The songs that mattered most to me were at the end of Side A and the beginning of Side B. The band sang about passing letters, pissing on cops’ faces, and bloodthirsty forty-fives playing out of tune. Gay boys dumped other gay boys. I didn’t want to be first to disapprove but the taste of my mouth’s grown tired of you. Where was this world? It seemed so real for a full eight minutes. It was nowhere to be found in Birmingham in 1995. 


I’d heard about riot grrrl that summer on MTV. Courtney Love had socked riot grrrl Kathleen Hanna in the face at Lollapalooza. That’s how MTV’s Kurt Loder described her—"Riot Grrrl" Kathleen Hanna. MTV treated riot grrrl like a cutesy coven of witches: dangerous, but too frivolous to be taken seriously.

Riot grrrl, I was told, happened in Seattle, Portland, Olympia, Washington, D.C., and Minneapolis. According to the older boys at my high school it was a bunch of girls "singing about their periods", and Birmingham punks were "too smart for that." Supposedly, a couple of riot grrrls had tied a boy to a tree and "sucked his dick till he started bleeding." This was the lore. 

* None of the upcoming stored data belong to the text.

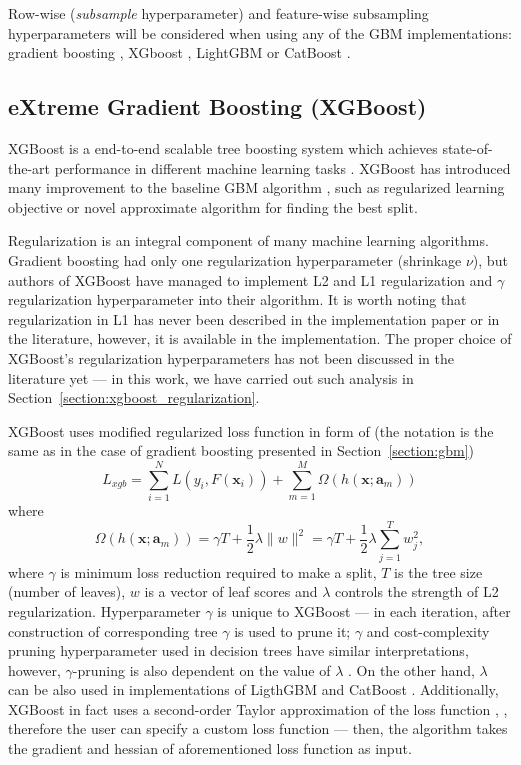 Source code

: \documentclass[magisterska, english]{pwr_wmat_praca_dyplomowa}
\theoremstyle{plain}
\numberwithin{theorem}{chapter}
\theoremstyle{definition}
\numberwithin{theorem}{chapter}
\begin{document}
Row-wise (\emph{subsample} hyperparameter) and feature-wise subsampling hyperparameters will be considered when using any of the GBM implementations: gradient boosting \cite{friedman_gbm}, XGboost \cite{xgboost}, LightGBM \cite{lightgbm} or CatBoost \cite{catboost}.  

\subsection{eXtreme Gradient Boosting (XGBoost)}
XGBoost is a end-to-end scalable tree boosting system which achieves state-of-the-art performance in different machine learning tasks \cite{xgboost}. XGBoost has introduced many improvement to the baseline GBM algorithm \cite{friedman_gbm}, such as regularized learning objective or novel approximate algorithm for finding the best split.

Regularization is an integral component of many machine learning algorithms. Gradient boosting \cite{friedman_gbm} had only one regularization hyperparameter (shrinkage $\nu$), but authors of XGBoost have managed to implement L2 and L1 regularization and $\gamma$ regularization hyperparameter into their algorithm. It is worth noting that regularization in L1 has never been described in the implementation paper \cite{xgboost} or in the literature, however, it is available in the implementation. The proper choice of XGBoost's regularization hyperparameters has not been discussed in the literature yet --- in this work, we have carried out such analysis in Section~\ref{section:xgboost_regularization}.

XGBoost uses modified regularized loss function in form of (the notation is the same as in the case of gradient boosting presented in Section~\ref{section:gbm}) \cite{comparative_analysis}
\begin{equation}\label{eq:xgboost_loss}
    L_{xgb} = \sum_{i=1}^N L\left(y_i, F(\mathbf{x}_i)\right) + \sum_{m=1}^M \Omega\left(h(\mathbf{x};\mathbf{a}_m)\right)
\end{equation}
where
\begin{equation}
    \Omega\left(h(\mathbf{x};\mathbf{a}_m)\right) = \gamma T + \frac12\lambda \lVert w\rVert^2 = \gamma T +\frac12\lambda\sum_{j=1}^T w_j^2,
\end{equation}
where $\gamma$ is minimum loss reduction required to make a split, $T$ is the tree size (number of leaves), $w$ is a vector of leaf scores and $\lambda$ controls the strength of L2 regularization. Hyperparameter $\gamma$ is unique to XGBoost --- in each iteration, after construction of corresponding tree $\gamma$ is used to prune it; $\gamma$ and cost-complexity pruning hyperparameter used in decision trees have similar interpretations, however, $\gamma$-pruning is also dependent on the value of $\lambda$ \cite{xgboost}. On the other hand, $\lambda$ can be also used in implementations of LigthGBM \cite{lightgbm} and CatBoost \cite{catboost}. Additionally, XGBoost in fact uses a second-order Taylor approximation of the loss function \cite{xgboost}, \cite{add_log}, therefore the user can specify a custom loss function --- then, the algorithm takes the gradient and hessian of aforementioned loss function as input.
\end{document}

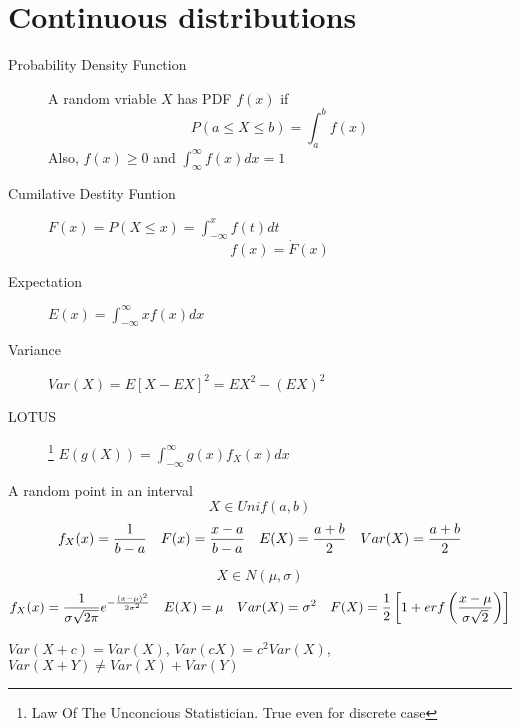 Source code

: \section{Continuous distributions}

\begin{slide}
\begin{description}
\item[Probability Density Function]
A random vriable $X$ has PDF $f(x)$ if $$P(a\leq X \leq b) = \int_a^bf(x)$$ Also, $f(x)\geq 0$ and $\int_{\infty}^\infty f(x)dx = 1$ 
\item[Cumilative Destity Funtion]
$F(x) = P(X\leq x) = \int_{-\infty}^xf(t)dt$
$$f(x) = \dot{F}(x)$$
\item[Expectation] $E(x) = \int_{-\infty}^\infty xf(x)dx$
\item[Variance] $Var(X) = E[X - EX]^2 = EX^2 - (EX)^2$
\item[LOTUS]\footnote[3]{Law Of The Unconcious Statistician. True even for discrete case} $E(g(X)) = \int_{-\infty}^\infty g(x)f_X(x)dx$
\end{description}

\end{slide}

\begin{slide}
\begin{shaded}
{\noindent
    A random point in an interval
}
    $$X \in Unif(a,b)$$
    $$
    f_X(x) = {1\over b-a}  
    \quad 
    F(x)   = {x-a \over b-a}
    \quad
    E(X)   = {a+b \over 2} 
    \quad
    Var(X) = {a+b \over 2} 
    $$
\end{shaded}


\end{slide}

\begin{slide} 
  \begin{shaded}
    $$X \in N(\mu,\sigma)$$
    $$
    f_X(x) = {1\over \sigma \sqrt{2\pi}} e^{-{(x-\mu)^2 \over 2\sigma^2}} 
    \quad
    E(X)   = \mu
    \quad
    Var(X) =\sigma^2
    \quad 
    F(X)   = {1\over 2}\left[1+erf\left({x-\mu \over \sigma\sqrt{2}}\right)\right]
    $$
  \end{shaded}

$Var(X+c) = Var(X)$, $Var(cX) = c^2Var(X)$, $Var(X+Y) \neq Var(X) + Var(Y)$

\end{slide}


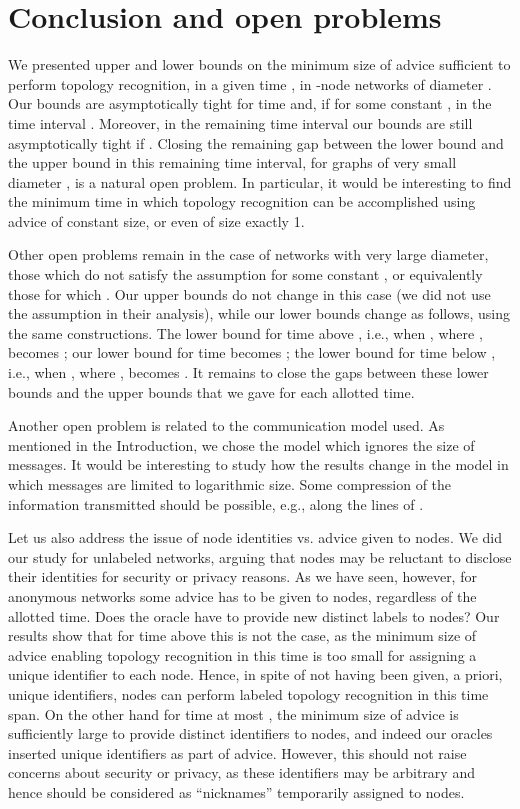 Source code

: \documentclass{article}
\begin{document}
\section{Conclusion and open problems}
We presented upper and lower bounds on the minimum size of advice sufficient to perform topology recognition, in a given time , in -node networks of diameter . 
Our bounds are asymptotically tight for time  and, if  for some constant , in the time interval .
Moreover, in the remaining time interval  our bounds are still asymptotically tight if .
Closing the remaining gap between the lower bound  and the upper bound  in this remaining time interval, for graphs of very small diameter , is a natural open problem. In particular, it would be interesting to find the minimum time in which topology recognition can be accomplished using advice of constant size, or even of size exactly 1.

Other open problems remain in the case of networks with very large diameter, those which do not satisfy the assumption  for some constant , or equivalently those for which .
Our upper bounds do not change in this case (we did not use the assumption  in their analysis), while our lower bounds change as follows, using the same constructions.
The lower bound for time above , i.e., when , where , becomes ;
our lower bound for time  becomes ;
the lower bound for time below , i.e., when , where , becomes . It remains to close the gaps between these lower bounds and the upper bounds that we gave for each allotted time.

Another open problem is related to the communication model used. As mentioned in the Introduction, we chose the  model which ignores the size of messages. It would be interesting to 
study how the results change in the  model in which messages are limited to logarithmic size. Some compression of the information transmitted should be possible, e.g., along the lines of \cite{Ta}.

Let us also address the issue of node identities vs. advice given to nodes.
We did our study for unlabeled networks, arguing that nodes may be reluctant to disclose their identities for security or privacy reasons.
As we have seen, however, for anonymous networks some advice has to be given to nodes, regardless of the allotted time.
Does the oracle have to provide new distinct labels to nodes?
Our results show that for time above  this is not the case, as the minimum size of advice enabling topology recognition in this time is too small for assigning a unique identifier to each node.
Hence, in spite of not having been given, a priori, unique identifiers, nodes can perform labeled topology recognition in this time span.
On the other hand for time at most , the minimum size of advice is sufficiently large to provide distinct identifiers to nodes, and indeed our oracles inserted unique identifiers as part of advice. However, this should not raise concerns about security or privacy, as these identifiers may be arbitrary and hence should be considered as ``nicknames'' temporarily assigned to nodes. 
\end{document}
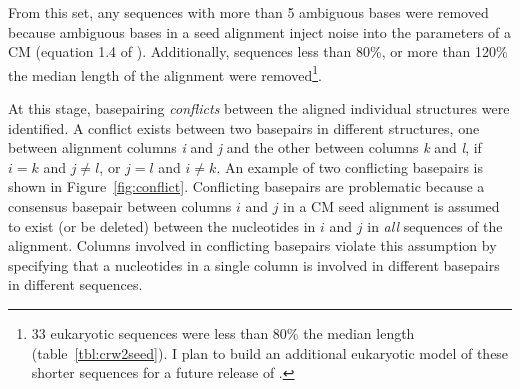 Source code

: From this set, any sequences with more than 5 ambiguous bases were
removed because ambiguous bases in a seed alignment inject noise into
the parameters of a CM (equation 1.4 of
\cite{Nawrocki09b}). Additionally, sequences less than 80\%, or more
than 120\% the median length of the alignment were removed\footnote{33
  eukaryotic sequences were less than 80\% the median length
  (table~\ref{tbl:crw2seed}). I plan to build an additional eukaryotic
  model of these shorter sequences for a future release of
  .}.

At this stage, basepairing \emph{conflicts} between the aligned
individual structures were identified. A conflict exists between two
basepairs in different structures, one between alignment columns
\emph{i} and \emph{j} and the other between columns \emph{k} and
\emph{l}, if $i = k$ and $j \neq l$, or $j = l$ and $i \neq k$.  An
example of two conflicting basepairs is shown in
Figure~\ref{fig:conflict}.  Conflicting basepairs are problematic
because a consensus basepair between columns $i$ and $j$ in a CM seed
alignment is assumed to exist (or be deleted) between the nucleotides in
$i$ and $j$ in \emph{all} sequences of the alignment. Columns involved
in conflicting basepairs violate this assumption by specifying that a
nucleotides in a single column is involved in different basepairs in
different sequences.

Aaron’s mix tape was my first exposure to riot grrrl, my initiation. I was so curious about what girl rage sounded like but MTV only showcased major label bands, and the Internet was not yet a proper place for music. Anything underground require an enlightened elder passing you a tape, a zine, or a flier.

The band at the end of Side A and the beginning of Side B sounded different than the other riot grrrl bands on the tape. The singers had English accents. The songs were more militant, violent even. Being gay had never sounded so punk, and being punk had never sounded so tough. Who was this mysterious English riot grrl band of witches and fagboys? 


Social life at the Alabama School of Fine Arts was strictly codified by age and musical taste. I was into boys and girls. Art school should have been a mecca of make outs, but the students were image conscious. Cool was more important than sex. Everyone wanted to be cool, but you couldn’t belong to more than one circle. You couldn’t smoke pot and listen to D.C. hardcore. You couldn’t skateboard and get good grades. You couldn’t kiss other boys and be punk.

That’s how it felt in 1995, anyway.

The only queer punk scene I knew about were the four songs on the mixtape, and I didn’t even know the band’s name.


In class you’re three seats up from me
This note is all the indication I need
I feed off ideas like yours—
Sex and confusion, sabotage and hardcore.

I listened to these songs over and over in my dorm room. A menacing surf-rock guitar riff faded into distortion, and then the singers started to bark at an unnamed older boy. I feed off ideas like yours—Sex and confusion, sabotage and hardcore. The taunting sounded flirtatious.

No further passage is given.